November 3, 2017
(Note: The USPS is not requiring nonprofits to change their mailpiece indicia from Nonprofit to Marketing Mail.)
Leaders of the U.S. Postal Service have been asking recently why Marketing Mail volume has been declining. They expect and predict declines in First Class Mail, but not in MM. Nonprofit MM is declining in volume because of above-inflation rate increases for the most common types of mail used for fundraising.
We can answer for the nonprofit sector that accounts for about one-fifth of all MM volume. We focus on Nonprofit Letters that represent 75 percent of all nonprofit volume, the other categories being Flats, Parcels, High Density, and Saturation.
Most charitable fundraising via direct mail relies on letters. And, for larger nonprofits at least, most MM letters are highly presorted and drop-shipped, through private sector work-sharing.
Nonprofits enter each year with a set fundraising budget that has been approved by their leadership, staff, and volunteers. There is no wiggle room for change. Additionally, nonprofits are evaluated by external, independent organizations that rate charities. An example is Charity Watch. The most prominent and limiting metric used by charity evaluators is described by Charity Watch this way: “Program % reflects the percent of total expenses a charity spent on its programs in the year analyzed. For example, a Program % of 80% means that the charity spent 80% of its expenses on charitable programs. The remaining 20% was spent on overhead, which includes fundraising, and management & general.”

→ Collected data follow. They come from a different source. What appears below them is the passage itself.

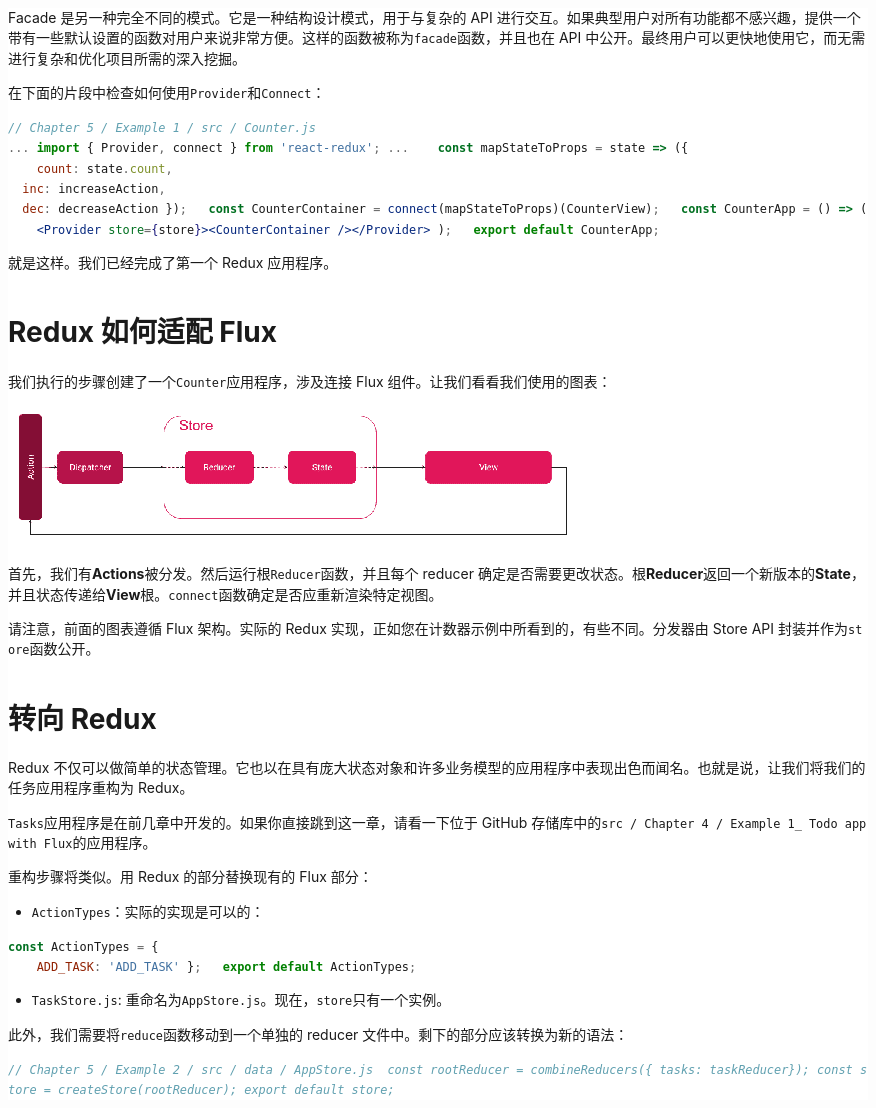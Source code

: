 Facade 是另一种完全不同的模式。它是一种结构设计模式，用于与复杂的 API 进行交互。如果典型用户对所有功能都不感兴趣，提供一个带有一些默认设置的函数对用户来说非常方便。这样的函数被称为`facade`函数，并且也在 API 中公开。最终用户可以更快地使用它，而无需进行复杂和优化项目所需的深入挖掘。

在下面的片段中检查如何使用`Provider`和`Connect`：

```jsx
// Chapter 5 / Example 1 / src / Counter.js
... import { Provider, connect } from 'react-redux'; ...    const mapStateToProps = state => ({
    count: state.count,
  inc: increaseAction,
  dec: decreaseAction });   const CounterContainer = connect(mapStateToProps)(CounterView);   const CounterApp = () => (
    <Provider store={store}><CounterContainer /></Provider> );   export default CounterApp; 
```

就是这样。我们已经完成了第一个 Redux 应用程序。

# Redux 如何适配 Flux

我们执行的步骤创建了一个`Counter`应用程序，涉及连接 Flux 组件。让我们看看我们使用的图表：

![](img/4d9f0c18-5054-4873-95bf-e1b3e4db7a68.png)

首先，我们有**Actions**被分发。然后运行根`Reducer`函数，并且每个 reducer 确定是否需要更改状态。根**Reducer**返回一个新版本的**State**，并且状态传递给**View**根。`connect`函数确定是否应重新渲染特定视图。

请注意，前面的图表遵循 Flux 架构。实际的 Redux 实现，正如您在计数器示例中所看到的，有些不同。分发器由 Store API 封装并作为`store`函数公开。

# 转向 Redux

Redux 不仅可以做简单的状态管理。它也以在具有庞大状态对象和许多业务模型的应用程序中表现出色而闻名。也就是说，让我们将我们的任务应用程序重构为 Redux。

`Tasks`应用程序是在前几章中开发的。如果你直接跳到这一章，请看一下位于 GitHub 存储库中的`src / Chapter 4 / Example 1_ Todo app with Flux`的应用程序。

重构步骤将类似。用 Redux 的部分替换现有的 Flux 部分：

+   `ActionTypes`：实际的实现是可以的：

```jsx
const ActionTypes = {
    ADD_TASK: 'ADD_TASK' };   export default ActionTypes;
```

+   `TaskStore.js`: 重命名为`AppStore.js`。现在，`store`只有一个实例。

此外，我们需要将`reduce`函数移动到一个单独的 reducer 文件中。剩下的部分应该转换为新的语法：

```jsx
// Chapter 5 / Example 2 / src / data / AppStore.js  const rootReducer = combineReducers({ tasks: taskReducer}); const store = createStore(rootReducer); export default store;
```
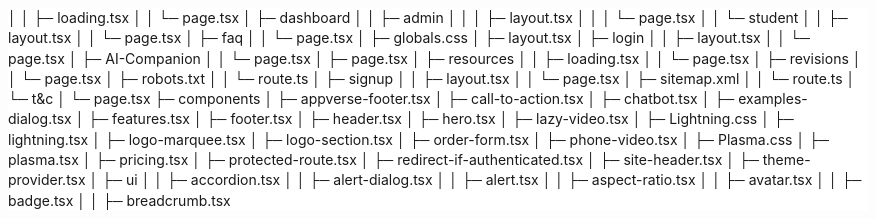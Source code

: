│  │  ├─ loading.tsx
│  │  └─ page.tsx
│  ├─ dashboard
│  │  ├─ admin
│  │  │  ├─ layout.tsx
│  │  │  └─ page.tsx
│  │  └─ student
│  │     ├─ layout.tsx
│  │     └─ page.tsx
│  ├─ faq
│  │  └─ page.tsx
│  ├─ globals.css
│  ├─ layout.tsx
│  ├─ login
│  │  ├─ layout.tsx
│  │  └─ page.tsx
│  ├─ AI-Companion
│  │  └─ page.tsx
│  ├─ page.tsx
│  ├─ resources
│  │  ├─ loading.tsx
│  │  └─ page.tsx
│  ├─ revisions
│  │  └─ page.tsx
│  ├─ robots.txt
│  │  └─ route.ts
│  ├─ signup
│  │  ├─ layout.tsx
│  │  └─ page.tsx
│  ├─ sitemap.xml
│  │  └─ route.ts
│  └─ t&c
│     └─ page.tsx
├─ components
│  ├─ appverse-footer.tsx
│  ├─ call-to-action.tsx
│  ├─ chatbot.tsx
│  ├─ examples-dialog.tsx
│  ├─ features.tsx
│  ├─ footer.tsx
│  ├─ header.tsx
│  ├─ hero.tsx
│  ├─ lazy-video.tsx
│  ├─ Lightning.css
│  ├─ lightning.tsx
│  ├─ logo-marquee.tsx
│  ├─ logo-section.tsx
│  ├─ order-form.tsx
│  ├─ phone-video.tsx
│  ├─ Plasma.css
│  ├─ plasma.tsx
│  ├─ pricing.tsx
│  ├─ protected-route.tsx
│  ├─ redirect-if-authenticated.tsx
│  ├─ site-header.tsx
│  ├─ theme-provider.tsx
│  ├─ ui
│  │  ├─ accordion.tsx
│  │  ├─ alert-dialog.tsx
│  │  ├─ alert.tsx
│  │  ├─ aspect-ratio.tsx
│  │  ├─ avatar.tsx
│  │  ├─ badge.tsx
│  │  ├─ breadcrumb.tsx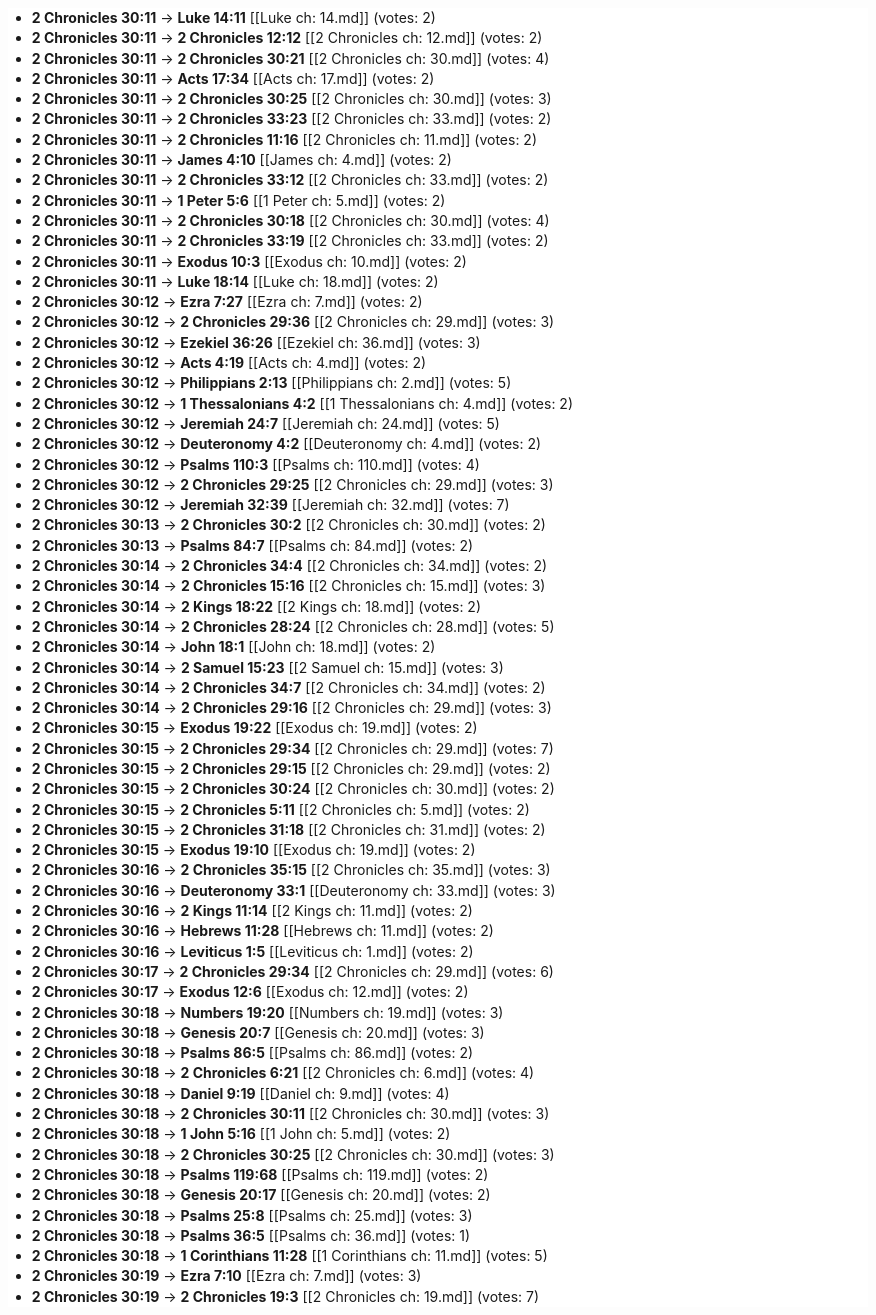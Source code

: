 - **2 Chronicles 30:11** → **Luke 14:11** [[Luke ch: 14.md]] (votes: 2)
- **2 Chronicles 30:11** → **2 Chronicles 12:12** [[2 Chronicles ch: 12.md]] (votes: 2)
- **2 Chronicles 30:11** → **2 Chronicles 30:21** [[2 Chronicles ch: 30.md]] (votes: 4)
- **2 Chronicles 30:11** → **Acts 17:34** [[Acts ch: 17.md]] (votes: 2)
- **2 Chronicles 30:11** → **2 Chronicles 30:25** [[2 Chronicles ch: 30.md]] (votes: 3)
- **2 Chronicles 30:11** → **2 Chronicles 33:23** [[2 Chronicles ch: 33.md]] (votes: 2)
- **2 Chronicles 30:11** → **2 Chronicles 11:16** [[2 Chronicles ch: 11.md]] (votes: 2)
- **2 Chronicles 30:11** → **James 4:10** [[James ch: 4.md]] (votes: 2)
- **2 Chronicles 30:11** → **2 Chronicles 33:12** [[2 Chronicles ch: 33.md]] (votes: 2)
- **2 Chronicles 30:11** → **1 Peter 5:6** [[1 Peter ch: 5.md]] (votes: 2)
- **2 Chronicles 30:11** → **2 Chronicles 30:18** [[2 Chronicles ch: 30.md]] (votes: 4)
- **2 Chronicles 30:11** → **2 Chronicles 33:19** [[2 Chronicles ch: 33.md]] (votes: 2)
- **2 Chronicles 30:11** → **Exodus 10:3** [[Exodus ch: 10.md]] (votes: 2)
- **2 Chronicles 30:11** → **Luke 18:14** [[Luke ch: 18.md]] (votes: 2)
- **2 Chronicles 30:12** → **Ezra 7:27** [[Ezra ch: 7.md]] (votes: 2)
- **2 Chronicles 30:12** → **2 Chronicles 29:36** [[2 Chronicles ch: 29.md]] (votes: 3)
- **2 Chronicles 30:12** → **Ezekiel 36:26** [[Ezekiel ch: 36.md]] (votes: 3)
- **2 Chronicles 30:12** → **Acts 4:19** [[Acts ch: 4.md]] (votes: 2)
- **2 Chronicles 30:12** → **Philippians 2:13** [[Philippians ch: 2.md]] (votes: 5)
- **2 Chronicles 30:12** → **1 Thessalonians 4:2** [[1 Thessalonians ch: 4.md]] (votes: 2)
- **2 Chronicles 30:12** → **Jeremiah 24:7** [[Jeremiah ch: 24.md]] (votes: 5)
- **2 Chronicles 30:12** → **Deuteronomy 4:2** [[Deuteronomy ch: 4.md]] (votes: 2)
- **2 Chronicles 30:12** → **Psalms 110:3** [[Psalms ch: 110.md]] (votes: 4)
- **2 Chronicles 30:12** → **2 Chronicles 29:25** [[2 Chronicles ch: 29.md]] (votes: 3)
- **2 Chronicles 30:12** → **Jeremiah 32:39** [[Jeremiah ch: 32.md]] (votes: 7)
- **2 Chronicles 30:13** → **2 Chronicles 30:2** [[2 Chronicles ch: 30.md]] (votes: 2)
- **2 Chronicles 30:13** → **Psalms 84:7** [[Psalms ch: 84.md]] (votes: 2)
- **2 Chronicles 30:14** → **2 Chronicles 34:4** [[2 Chronicles ch: 34.md]] (votes: 2)
- **2 Chronicles 30:14** → **2 Chronicles 15:16** [[2 Chronicles ch: 15.md]] (votes: 3)
- **2 Chronicles 30:14** → **2 Kings 18:22** [[2 Kings ch: 18.md]] (votes: 2)
- **2 Chronicles 30:14** → **2 Chronicles 28:24** [[2 Chronicles ch: 28.md]] (votes: 5)
- **2 Chronicles 30:14** → **John 18:1** [[John ch: 18.md]] (votes: 2)
- **2 Chronicles 30:14** → **2 Samuel 15:23** [[2 Samuel ch: 15.md]] (votes: 3)
- **2 Chronicles 30:14** → **2 Chronicles 34:7** [[2 Chronicles ch: 34.md]] (votes: 2)
- **2 Chronicles 30:14** → **2 Chronicles 29:16** [[2 Chronicles ch: 29.md]] (votes: 3)
- **2 Chronicles 30:15** → **Exodus 19:22** [[Exodus ch: 19.md]] (votes: 2)
- **2 Chronicles 30:15** → **2 Chronicles 29:34** [[2 Chronicles ch: 29.md]] (votes: 7)
- **2 Chronicles 30:15** → **2 Chronicles 29:15** [[2 Chronicles ch: 29.md]] (votes: 2)
- **2 Chronicles 30:15** → **2 Chronicles 30:24** [[2 Chronicles ch: 30.md]] (votes: 2)
- **2 Chronicles 30:15** → **2 Chronicles 5:11** [[2 Chronicles ch: 5.md]] (votes: 2)
- **2 Chronicles 30:15** → **2 Chronicles 31:18** [[2 Chronicles ch: 31.md]] (votes: 2)
- **2 Chronicles 30:15** → **Exodus 19:10** [[Exodus ch: 19.md]] (votes: 2)
- **2 Chronicles 30:16** → **2 Chronicles 35:15** [[2 Chronicles ch: 35.md]] (votes: 3)
- **2 Chronicles 30:16** → **Deuteronomy 33:1** [[Deuteronomy ch: 33.md]] (votes: 3)
- **2 Chronicles 30:16** → **2 Kings 11:14** [[2 Kings ch: 11.md]] (votes: 2)
- **2 Chronicles 30:16** → **Hebrews 11:28** [[Hebrews ch: 11.md]] (votes: 2)
- **2 Chronicles 30:16** → **Leviticus 1:5** [[Leviticus ch: 1.md]] (votes: 2)
- **2 Chronicles 30:17** → **2 Chronicles 29:34** [[2 Chronicles ch: 29.md]] (votes: 6)
- **2 Chronicles 30:17** → **Exodus 12:6** [[Exodus ch: 12.md]] (votes: 2)
- **2 Chronicles 30:18** → **Numbers 19:20** [[Numbers ch: 19.md]] (votes: 3)
- **2 Chronicles 30:18** → **Genesis 20:7** [[Genesis ch: 20.md]] (votes: 3)
- **2 Chronicles 30:18** → **Psalms 86:5** [[Psalms ch: 86.md]] (votes: 2)
- **2 Chronicles 30:18** → **2 Chronicles 6:21** [[2 Chronicles ch: 6.md]] (votes: 4)
- **2 Chronicles 30:18** → **Daniel 9:19** [[Daniel ch: 9.md]] (votes: 4)
- **2 Chronicles 30:18** → **2 Chronicles 30:11** [[2 Chronicles ch: 30.md]] (votes: 3)
- **2 Chronicles 30:18** → **1 John 5:16** [[1 John ch: 5.md]] (votes: 2)
- **2 Chronicles 30:18** → **2 Chronicles 30:25** [[2 Chronicles ch: 30.md]] (votes: 3)
- **2 Chronicles 30:18** → **Psalms 119:68** [[Psalms ch: 119.md]] (votes: 2)
- **2 Chronicles 30:18** → **Genesis 20:17** [[Genesis ch: 20.md]] (votes: 2)
- **2 Chronicles 30:18** → **Psalms 25:8** [[Psalms ch: 25.md]] (votes: 3)
- **2 Chronicles 30:18** → **Psalms 36:5** [[Psalms ch: 36.md]] (votes: 1)
- **2 Chronicles 30:18** → **1 Corinthians 11:28** [[1 Corinthians ch: 11.md]] (votes: 5)
- **2 Chronicles 30:19** → **Ezra 7:10** [[Ezra ch: 7.md]] (votes: 3)
- **2 Chronicles 30:19** → **2 Chronicles 19:3** [[2 Chronicles ch: 19.md]] (votes: 7)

When USPS increases postage, it directly affects the amount the nonprofit is spending on overhead. Budgets are set to ensure the nonprofit stays within the recognized watchdog organizations’ recommended expenditures for overhead. When an increase in postal rates is well above a developed budget, the nonprofit has no choice but to cut back its mail volume.
Fundraising is a large and prominent component of the “overhead” category that is viewed by external evaluators, and by extension donors, who expect overhead to be kept at or below the acceptable maximums. Overhead, and therefore fundraising expense, must be limited to remain a viable nonprofit. And for some of our members, who depend greatly on revenue generated through the mail, postage is the largest component of fundraising expense.
For many nonprofits, direct mail is the most effective way to raise funds. Ergo, nonprofits are probably the customer segment most loyal to the USPS. And Household Diary Studies, as well as other surveys, have shown that a majority of households likes to receive mail from their favorite charities as well as new ones they might consider.
Here’s the big but: if a nonprofit’s revenue increases by 2 percent, and the kind of mail it uses for fundraising goes up 4 percent, this loyal USPS customer has no choice but to cut its mailing for the coming year. This will automatically reduce its own donor revenue in the coming year from what it would have been if it had mailed more.
We reported this time last year that USPS raised work-shared nonprofit MM letters by much more than the inflation cap of less than 1 percent. In 2017, DNDC letters went up 2.8 to 3.2 percent, and DSCF letters rose 4.2 to 4.3 percent.
The 2018 story is even worse. That’s because USPS made a big difference between its loyal nonprofit fundraisers and commercial advertisers. Overall, nonprofit MM letters will go up an average of 4.381 percent, while commercial will rise only 1.660 percent. The Postal Service compounded the negative impact on nonprofits by continuing to hit the most work-shared letters the most. DNDC increases will range from 2.1 to 5.5 percent, while DSCF will go up 5.0 to 6.7 percent.
A mail service provider who serves many nonprofits recently ran the following postage impacts for specific mailings. This is going on throughout the nonprofit world. Service providers work with clients to try to reduce the negative impact, for example by using co-mingling. But even with enhancements, we are still facing typical increases in the 5 percent range. The next part of the discussion is: “How much do we cut our 2018 fundraising mail?”
So, Dear Postal Service, you are causing the drop on Marketing Mail used by loyal nonprofit customers yourself through your pricing. Remember, it’s much easier and cost-effective to retain loyal customers than to attract new ones!